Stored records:
□ □ □

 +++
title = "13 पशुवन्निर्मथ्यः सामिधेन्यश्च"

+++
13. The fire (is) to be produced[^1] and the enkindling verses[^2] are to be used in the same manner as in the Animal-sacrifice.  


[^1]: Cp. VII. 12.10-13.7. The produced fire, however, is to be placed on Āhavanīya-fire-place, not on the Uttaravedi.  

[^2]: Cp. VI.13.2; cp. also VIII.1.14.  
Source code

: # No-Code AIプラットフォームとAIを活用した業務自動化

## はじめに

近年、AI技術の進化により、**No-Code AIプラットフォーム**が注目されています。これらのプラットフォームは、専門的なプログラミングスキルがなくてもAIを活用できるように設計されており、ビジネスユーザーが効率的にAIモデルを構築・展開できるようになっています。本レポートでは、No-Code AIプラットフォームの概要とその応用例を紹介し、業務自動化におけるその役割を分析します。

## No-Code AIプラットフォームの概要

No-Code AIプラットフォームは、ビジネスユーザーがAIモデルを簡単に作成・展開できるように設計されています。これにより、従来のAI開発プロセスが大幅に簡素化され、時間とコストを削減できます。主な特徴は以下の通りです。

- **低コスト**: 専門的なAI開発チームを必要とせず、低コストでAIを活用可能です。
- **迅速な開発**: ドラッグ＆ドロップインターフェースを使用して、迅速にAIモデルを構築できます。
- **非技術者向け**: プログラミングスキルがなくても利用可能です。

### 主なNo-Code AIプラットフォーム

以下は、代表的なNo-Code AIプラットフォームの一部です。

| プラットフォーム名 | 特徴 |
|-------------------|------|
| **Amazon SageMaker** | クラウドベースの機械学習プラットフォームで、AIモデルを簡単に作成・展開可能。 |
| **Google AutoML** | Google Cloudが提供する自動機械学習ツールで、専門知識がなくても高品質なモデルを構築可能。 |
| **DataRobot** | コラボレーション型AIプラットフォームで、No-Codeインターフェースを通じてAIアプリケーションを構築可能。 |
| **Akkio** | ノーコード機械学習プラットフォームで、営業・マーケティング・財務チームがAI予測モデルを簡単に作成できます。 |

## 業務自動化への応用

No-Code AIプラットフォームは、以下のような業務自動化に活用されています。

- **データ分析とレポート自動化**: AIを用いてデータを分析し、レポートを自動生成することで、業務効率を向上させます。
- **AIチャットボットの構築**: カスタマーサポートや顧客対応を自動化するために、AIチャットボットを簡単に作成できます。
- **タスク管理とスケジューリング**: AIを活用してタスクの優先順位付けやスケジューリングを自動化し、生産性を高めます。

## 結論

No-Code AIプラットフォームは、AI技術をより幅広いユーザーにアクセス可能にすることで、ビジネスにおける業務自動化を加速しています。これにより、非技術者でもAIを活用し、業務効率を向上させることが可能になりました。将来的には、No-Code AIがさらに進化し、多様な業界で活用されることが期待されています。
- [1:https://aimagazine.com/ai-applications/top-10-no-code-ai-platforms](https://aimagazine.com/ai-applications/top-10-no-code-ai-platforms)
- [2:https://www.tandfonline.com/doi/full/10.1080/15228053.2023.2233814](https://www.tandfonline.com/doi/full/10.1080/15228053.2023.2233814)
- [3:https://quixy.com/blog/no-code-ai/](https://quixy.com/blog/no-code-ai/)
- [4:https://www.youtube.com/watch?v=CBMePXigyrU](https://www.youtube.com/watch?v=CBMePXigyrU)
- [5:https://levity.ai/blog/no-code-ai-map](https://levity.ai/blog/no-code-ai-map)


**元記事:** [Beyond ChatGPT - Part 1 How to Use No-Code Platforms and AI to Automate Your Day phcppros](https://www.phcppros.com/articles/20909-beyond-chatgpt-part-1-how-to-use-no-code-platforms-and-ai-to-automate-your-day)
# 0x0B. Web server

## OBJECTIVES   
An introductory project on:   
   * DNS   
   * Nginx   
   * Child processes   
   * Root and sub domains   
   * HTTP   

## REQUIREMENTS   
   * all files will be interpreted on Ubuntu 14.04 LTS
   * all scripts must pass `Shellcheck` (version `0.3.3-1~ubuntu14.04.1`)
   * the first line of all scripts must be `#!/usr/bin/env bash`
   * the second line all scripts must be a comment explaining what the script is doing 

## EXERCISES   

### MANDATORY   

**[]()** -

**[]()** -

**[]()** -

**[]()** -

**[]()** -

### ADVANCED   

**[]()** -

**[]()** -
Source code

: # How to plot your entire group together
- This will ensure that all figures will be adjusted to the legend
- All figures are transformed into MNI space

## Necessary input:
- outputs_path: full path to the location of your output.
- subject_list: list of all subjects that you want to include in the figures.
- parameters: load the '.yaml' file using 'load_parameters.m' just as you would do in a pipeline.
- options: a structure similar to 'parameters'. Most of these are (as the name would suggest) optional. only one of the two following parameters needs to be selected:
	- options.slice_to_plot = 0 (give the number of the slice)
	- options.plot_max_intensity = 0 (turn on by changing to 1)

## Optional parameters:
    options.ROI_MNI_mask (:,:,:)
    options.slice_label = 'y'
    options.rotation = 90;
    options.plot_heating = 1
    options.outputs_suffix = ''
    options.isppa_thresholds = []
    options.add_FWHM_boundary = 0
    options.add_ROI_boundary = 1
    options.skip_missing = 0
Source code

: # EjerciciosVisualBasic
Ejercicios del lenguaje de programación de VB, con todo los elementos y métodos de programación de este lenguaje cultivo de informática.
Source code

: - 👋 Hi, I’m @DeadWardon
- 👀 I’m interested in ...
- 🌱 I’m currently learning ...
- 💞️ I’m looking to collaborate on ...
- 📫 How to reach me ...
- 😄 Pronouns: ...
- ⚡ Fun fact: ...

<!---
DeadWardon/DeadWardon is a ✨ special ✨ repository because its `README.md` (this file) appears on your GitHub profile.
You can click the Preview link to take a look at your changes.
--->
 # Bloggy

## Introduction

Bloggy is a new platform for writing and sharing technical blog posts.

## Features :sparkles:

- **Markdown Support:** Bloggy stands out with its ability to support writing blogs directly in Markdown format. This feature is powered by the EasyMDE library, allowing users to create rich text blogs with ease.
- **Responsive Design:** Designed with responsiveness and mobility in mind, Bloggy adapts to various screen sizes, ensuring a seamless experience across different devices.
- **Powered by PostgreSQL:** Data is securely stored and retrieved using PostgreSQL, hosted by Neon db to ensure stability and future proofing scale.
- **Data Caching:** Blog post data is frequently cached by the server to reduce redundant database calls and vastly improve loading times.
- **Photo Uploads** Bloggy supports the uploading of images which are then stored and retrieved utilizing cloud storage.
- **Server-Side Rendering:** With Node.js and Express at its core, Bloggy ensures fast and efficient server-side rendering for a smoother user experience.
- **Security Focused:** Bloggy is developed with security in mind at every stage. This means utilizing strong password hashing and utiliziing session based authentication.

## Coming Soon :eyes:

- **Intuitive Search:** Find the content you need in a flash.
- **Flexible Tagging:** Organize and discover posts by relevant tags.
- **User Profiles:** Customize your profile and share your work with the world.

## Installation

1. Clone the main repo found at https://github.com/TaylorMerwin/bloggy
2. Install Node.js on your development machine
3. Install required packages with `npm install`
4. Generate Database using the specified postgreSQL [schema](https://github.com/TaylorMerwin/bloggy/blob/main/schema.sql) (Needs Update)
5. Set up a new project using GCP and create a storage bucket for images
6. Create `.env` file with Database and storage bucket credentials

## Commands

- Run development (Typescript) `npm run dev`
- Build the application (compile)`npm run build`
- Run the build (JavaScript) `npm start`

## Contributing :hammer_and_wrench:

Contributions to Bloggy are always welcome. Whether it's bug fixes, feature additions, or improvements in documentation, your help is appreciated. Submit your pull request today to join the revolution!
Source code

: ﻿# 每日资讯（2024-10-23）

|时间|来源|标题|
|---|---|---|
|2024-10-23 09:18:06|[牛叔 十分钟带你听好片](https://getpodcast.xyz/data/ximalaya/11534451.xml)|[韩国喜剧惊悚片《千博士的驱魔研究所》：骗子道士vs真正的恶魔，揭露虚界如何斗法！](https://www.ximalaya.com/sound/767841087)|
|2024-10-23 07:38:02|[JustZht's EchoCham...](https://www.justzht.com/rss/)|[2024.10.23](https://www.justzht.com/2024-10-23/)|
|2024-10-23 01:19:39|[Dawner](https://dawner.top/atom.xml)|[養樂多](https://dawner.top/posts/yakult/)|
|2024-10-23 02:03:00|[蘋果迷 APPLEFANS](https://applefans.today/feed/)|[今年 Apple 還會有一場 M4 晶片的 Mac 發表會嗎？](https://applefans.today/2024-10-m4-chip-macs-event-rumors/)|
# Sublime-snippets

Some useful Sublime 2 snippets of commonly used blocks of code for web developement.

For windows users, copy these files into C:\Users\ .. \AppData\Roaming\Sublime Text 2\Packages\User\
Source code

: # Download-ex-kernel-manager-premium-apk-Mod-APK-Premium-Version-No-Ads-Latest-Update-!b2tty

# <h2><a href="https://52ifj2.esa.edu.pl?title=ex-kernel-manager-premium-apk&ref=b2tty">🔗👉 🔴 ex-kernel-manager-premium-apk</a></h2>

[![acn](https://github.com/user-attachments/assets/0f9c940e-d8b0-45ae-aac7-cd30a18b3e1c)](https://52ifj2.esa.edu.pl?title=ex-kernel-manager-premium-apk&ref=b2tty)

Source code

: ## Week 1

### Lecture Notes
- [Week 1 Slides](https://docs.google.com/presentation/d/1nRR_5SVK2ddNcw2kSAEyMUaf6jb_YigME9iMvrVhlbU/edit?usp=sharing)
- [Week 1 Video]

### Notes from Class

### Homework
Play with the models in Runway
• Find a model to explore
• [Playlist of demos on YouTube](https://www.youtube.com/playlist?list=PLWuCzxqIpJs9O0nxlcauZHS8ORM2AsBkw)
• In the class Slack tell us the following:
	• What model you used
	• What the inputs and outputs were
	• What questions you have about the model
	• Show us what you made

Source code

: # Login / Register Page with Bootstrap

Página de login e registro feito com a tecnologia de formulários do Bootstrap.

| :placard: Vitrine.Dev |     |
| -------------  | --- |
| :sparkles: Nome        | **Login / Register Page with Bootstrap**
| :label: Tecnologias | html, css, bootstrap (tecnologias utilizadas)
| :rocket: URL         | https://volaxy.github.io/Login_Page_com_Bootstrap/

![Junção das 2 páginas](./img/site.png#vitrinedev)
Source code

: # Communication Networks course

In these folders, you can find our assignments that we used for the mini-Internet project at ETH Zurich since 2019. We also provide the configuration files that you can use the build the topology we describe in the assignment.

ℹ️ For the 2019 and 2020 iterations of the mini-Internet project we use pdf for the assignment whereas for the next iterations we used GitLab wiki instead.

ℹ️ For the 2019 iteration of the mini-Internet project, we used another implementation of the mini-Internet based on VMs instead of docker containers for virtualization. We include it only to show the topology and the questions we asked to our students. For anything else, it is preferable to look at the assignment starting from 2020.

□ □ □

Task statement: Repeat word for word the lines above that run from the line containing "An introductory project" through the line containing "script is doing", both ends included, and nothing else.

Written answer:
An introductory project on:   
   * DNS   
   * Nginx   
   * Child processes   
   * Root and sub domains   
   * HTTP   

## REQUIREMENTS   
   * all files will be interpreted on Ubuntu 14.04 LTS
   * all scripts must pass `Shellcheck` (version `0.3.3-1~ubuntu14.04.1`)
   * the first line of all scripts must be `#!/usr/bin/env bash`
   * the second line all scripts must be a comment explaining what the script is doing 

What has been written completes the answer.